In one study, the efficacy of topical bevacizumab (5 mg/ml five times per day on average) was examined in 30 eyes of 27 patients with progressive corneal neovascularization owing to various corneal illnesses. All of these patients were not responding to routine anti-inflammatory treatments. On average, 61% of vascularization area and 24% of vessel diameter were decreased following topical bevacizumab therapy [95]. Furthermore, meta-analysis of human clinical studies revealed that the corneal neovascularization area attenuated by 32% after subconjunctival injection, 48% after topical treatment, and 36% overall following anti-VEGF administration [96•]. Thus, simultaneous administration of topical and subconjunctival bevacizumab might result in better corneal graft survival rate in most of high-risk patients [88]. In several animal studies, application of topical and subconjunctival ranibizumab caused regression of corneal neovascularization and prevented graft rejection [97,98,99,100]. While studies to determine the precise role of anti-VEGF agents in high-risk keratoplasty are still ongoing, safety is also the concern.
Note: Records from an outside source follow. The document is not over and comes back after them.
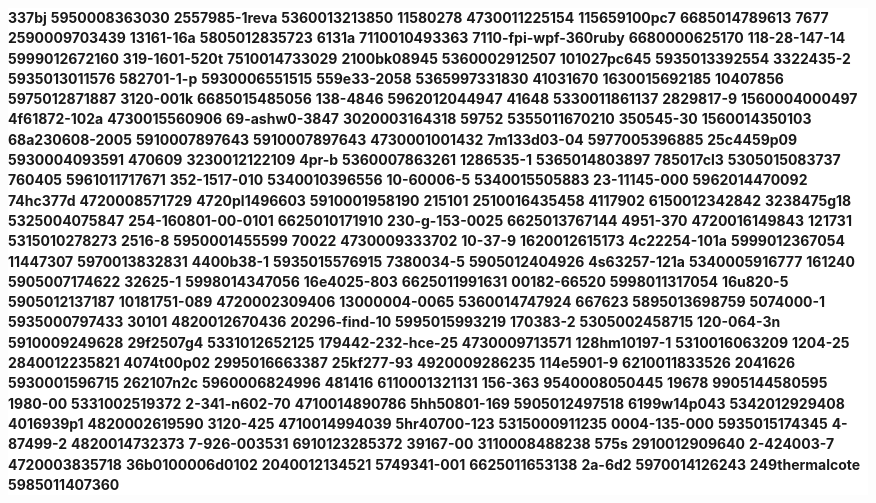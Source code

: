 **337bj**    **5950008363030**    **2557985-1reva**    **5360013213850**    **11580278**    **4730011225154**
**115659100pc7**    **6685014789613**    **7677**    **2590009703439**    **13161-16a**    **5805012835723**
**6131a**    **7110010493363**    **7110-fpi-wpf-360ruby**    **6680000625170**    **118-28-147-14**    **5999012672160**
**319-1601-520t**    **7510014733029**    **2100bk08945**    **5360002912507**    **101027pc645**    **5935013392554**
**3322435-2**    **5935013011576**    **582701-1-p**    **5930006551515**    **559e33-2058**    **5365997331830**
**41031670**    **1630015692185**    **10407856**    **5975012871887**    **3120-001k**    **6685015485056**
**138-4846**    **5962012044947**    **41648**    **5330011861137**    **2829817-9**    **1560004000497**
**4f61872-102a**    **4730015560906**    **69-ashw0-3847**    **3020003164318**    **59752**    **5355011670210**
**350545-30**    **1560014350103**    **68a230608-2005**    **5910007897643**    **5910007897643**    **4730001001432**
**7m133d03-04**    **5977005396885**    **25c4459p09**    **5930004093591**    **470609**    **3230012122109**
**4pr-b**    **5360007863261**    **1286535-1**    **5365014803897**    **785017cl3**    **5305015083737**
**760405**    **5961011717671**    **352-1517-010**    **5340010396556**    **10-60006-5**    **5340015505883**
**23-11145-000**    **5962014470092**    **74hc377d**    **4720008571729**    **4720pl1496603**    **5910001958190**
**215101**    **2510016435458**    **4117902**    **6150012342842**    **3238475g18**    **5325004075847**
**254-160801-00-0101**    **6625010171910**    **230-g-153-0025**    **6625013767144**    **4951-370**    **4720016149843**
**121731**    **5315010278273**    **2516-8**    **5950001455599**    **70022**    **4730009333702**
**10-37-9**    **1620012615173**    **4c22254-101a**    **5999012367054**    **11447307**    **5970013832831**
**4400b38-1**    **5935015576915**    **7380034-5**    **5905012404926**    **4s63257-121a**    **5340005916777**
**161240**    **5905007174622**    **32625-1**    **5998014347056**    **16e4025-803**    **6625011991631**
**00182-66520**    **5998011317054**    **16u820-5**    **5905012137187**    **10181751-089**    **4720002309406**
**13000004-0065**    **5360014747924**    **667623**    **5895013698759**    **5074000-1**    **5935000797433**
**30101**    **4820012670436**    **20296-find-10**    **5995015993219**    **170383-2**    **5305002458715**
**120-064-3n**    **5910009249628**    **29f2507g4**    **5331012652125**    **179442-232-hce-25**    **4730009713571**
**128hm10197-1**    **5310016063209**    **1204-25**    **2840012235821**    **4074t00p02**    **2995016663387**
**25kf277-93**    **4920009286235**    **114e5901-9**    **6210011833526**    **2041626**    **5930001596715**
**262107n2c**    **5960006824996**    **481416**    **6110001321131**    **156-363**    **9540008050445**
**19678**    **9905144580595**    **1980-00**    **5331002519372**    **2-341-n602-70**    **4710014890786**
**5hh50801-169**    **5905012497518**    **6199w14p043**    **5342012929408**    **4016939p1**    **4820002619590**
**3120-425**    **4710014994039**    **5hr40700-123**    **5315000911235**    **0004-135-000**    **5935015174345**
**4-87499-2**    **4820014732373**    **7-926-003531**    **6910123285372**    **39167-00**    **3110008488238**
**575s**    **2910012909640**    **2-424003-7**    **4720003835718**    **36b0100006d0102**    **2040012134521**
**5749341-001**    **6625011653138**    **2a-6d2**    **5970014126243**    **249thermalcote**    **5985011407360**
There is a report of recipient bed melt and wound dehiscence after penetrating keratoplasty and subconjunctival bevacizumab injection [101].

Induction of the Allospecific Tolerance

Oral Immunization with Donor-Specific Alloantigens

Oral administration of antigen is an efficient way to diminish the immune reaction against several alloantigens. Feeding of animals with cells containing alloantigens led to tolerance induction. The mouse corneal epithelial and endothelial cells derived from donors were cultivated and orally administrated to recipients, which led to a 50% attenuation of the graft rejection rate [102].

Lymphadenectomy

The duration of corneal graft survival after high-risk corneal transplantation was doubled following investigational removal of mouse submandibular lymph nodes [103]. It was attributed to “immunologic ignorance,” as prior sensitization abolished the effect of lymph node resection. Furthermore, migration of APCs to lymph nodes was inhibited by blocking the vascular endothelial growth factor receptor-3 (a procedure known as “molecular nonsurgical lymphadenectomy”), which led to uniform graft survival in all cases [104].

Gene Therapy

Genetic modulation of donor grafts using recombinant viral vectors has been shown to improve graft survival rates in animal models [105]. For instance, ex-vivo transfer of programmed cell death ligand 1 (PD-L1) gene using lentivirus into corneas significantly attenuated graft rejection via modulating immune cells that are infiltrating the graft. This outcome was associated with attenuation of cytotoxic CD8+ and natural killer T cells, as well as reduction of pro-inflammatory cytokine expression [106]. Therefore, gene transfer approaches may provide an opportunity to reduce the immunologic response to allograft without significantly compromising endothelial cell viability.

Conclusion

Immune-mediated graft rejection is the most frequent cause of corneal transplantation failure. The risk factors for graft failure are corneal vascularization, prior graft rejection and failure, young age, ocular surface disease, previous intraocular surgery, history of anterior segment inflammatory disease and synechia, history of herpes simplex or zoster keratitis, and glaucoma. The current recommended approach is summarized in Table 1. Preoperative MHC and non-MHC antigens matching are still controversial. New modalities including anti-VEGF therapy, modulating the immune response with biological agents, are exciting approaches that remain under investigation.